The FDA has already approved some new tobacco products that are being sold in flavors other than tobacco (specifically mint, menthol, and wintergreen). In the weeks prior to today’s deadline, the FDA is also accepting for review several applications for bottled e-liquid in flavors ranging from tobacco to cereal to fruit. Despite the rhetoric from certain members of congress and the incessant pro-drug war drum beat of tobacco prohibitionists, FDA is still capable of approving flavored smoke-free nicotine products for market. Moreover, FDA may even allow manufactures of these products to market them as safer than cigarettes, if they apply for and receive a modified risk order.

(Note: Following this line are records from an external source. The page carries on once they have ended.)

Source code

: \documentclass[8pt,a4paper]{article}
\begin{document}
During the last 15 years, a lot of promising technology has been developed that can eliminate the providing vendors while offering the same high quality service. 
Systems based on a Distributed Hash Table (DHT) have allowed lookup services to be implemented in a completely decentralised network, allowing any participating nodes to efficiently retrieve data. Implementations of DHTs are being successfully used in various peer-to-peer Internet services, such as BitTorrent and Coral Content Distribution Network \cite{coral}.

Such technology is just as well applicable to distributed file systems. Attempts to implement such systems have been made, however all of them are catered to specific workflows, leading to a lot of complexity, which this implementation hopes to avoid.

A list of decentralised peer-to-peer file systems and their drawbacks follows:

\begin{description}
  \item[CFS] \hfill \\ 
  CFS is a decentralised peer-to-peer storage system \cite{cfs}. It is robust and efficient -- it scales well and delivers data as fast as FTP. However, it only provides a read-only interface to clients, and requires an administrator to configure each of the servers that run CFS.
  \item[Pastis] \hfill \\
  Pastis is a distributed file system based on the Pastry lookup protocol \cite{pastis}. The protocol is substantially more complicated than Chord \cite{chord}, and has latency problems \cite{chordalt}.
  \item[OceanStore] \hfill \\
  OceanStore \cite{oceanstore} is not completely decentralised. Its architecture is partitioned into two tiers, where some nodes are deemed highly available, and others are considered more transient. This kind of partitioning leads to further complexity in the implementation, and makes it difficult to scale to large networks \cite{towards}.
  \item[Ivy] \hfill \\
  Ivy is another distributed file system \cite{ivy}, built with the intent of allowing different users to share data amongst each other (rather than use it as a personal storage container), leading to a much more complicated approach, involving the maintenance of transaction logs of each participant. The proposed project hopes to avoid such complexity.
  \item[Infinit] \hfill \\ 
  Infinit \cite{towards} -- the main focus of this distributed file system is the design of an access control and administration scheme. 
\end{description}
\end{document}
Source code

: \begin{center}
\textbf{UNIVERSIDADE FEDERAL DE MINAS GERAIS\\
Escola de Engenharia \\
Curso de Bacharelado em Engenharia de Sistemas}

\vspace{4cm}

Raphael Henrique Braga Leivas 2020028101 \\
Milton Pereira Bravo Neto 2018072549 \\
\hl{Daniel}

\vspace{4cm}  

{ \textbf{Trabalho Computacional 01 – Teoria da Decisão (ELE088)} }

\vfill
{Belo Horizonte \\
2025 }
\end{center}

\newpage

By vetoing SB 810, Governor DeSantis is supporting decisions by FDA to allow low-risk flavored nicotine products on the market after concluding that these products meet the “appropriate for the protection of public health” standard.

SB 810 and all of the other flavor ban legislation that CASAA is tracking are harbingers of things to come in 2021. While the PMTA approval process is daunting, and most manufacturers can not afford the cost of submitting on time (or at all), we anticipate that FDA may approve the sale of some flavored vapor products. Without action from congress (amending the Tobacco Control Act to ban flavors in smoke-free products), cities and states remain the battleground for flavor bans.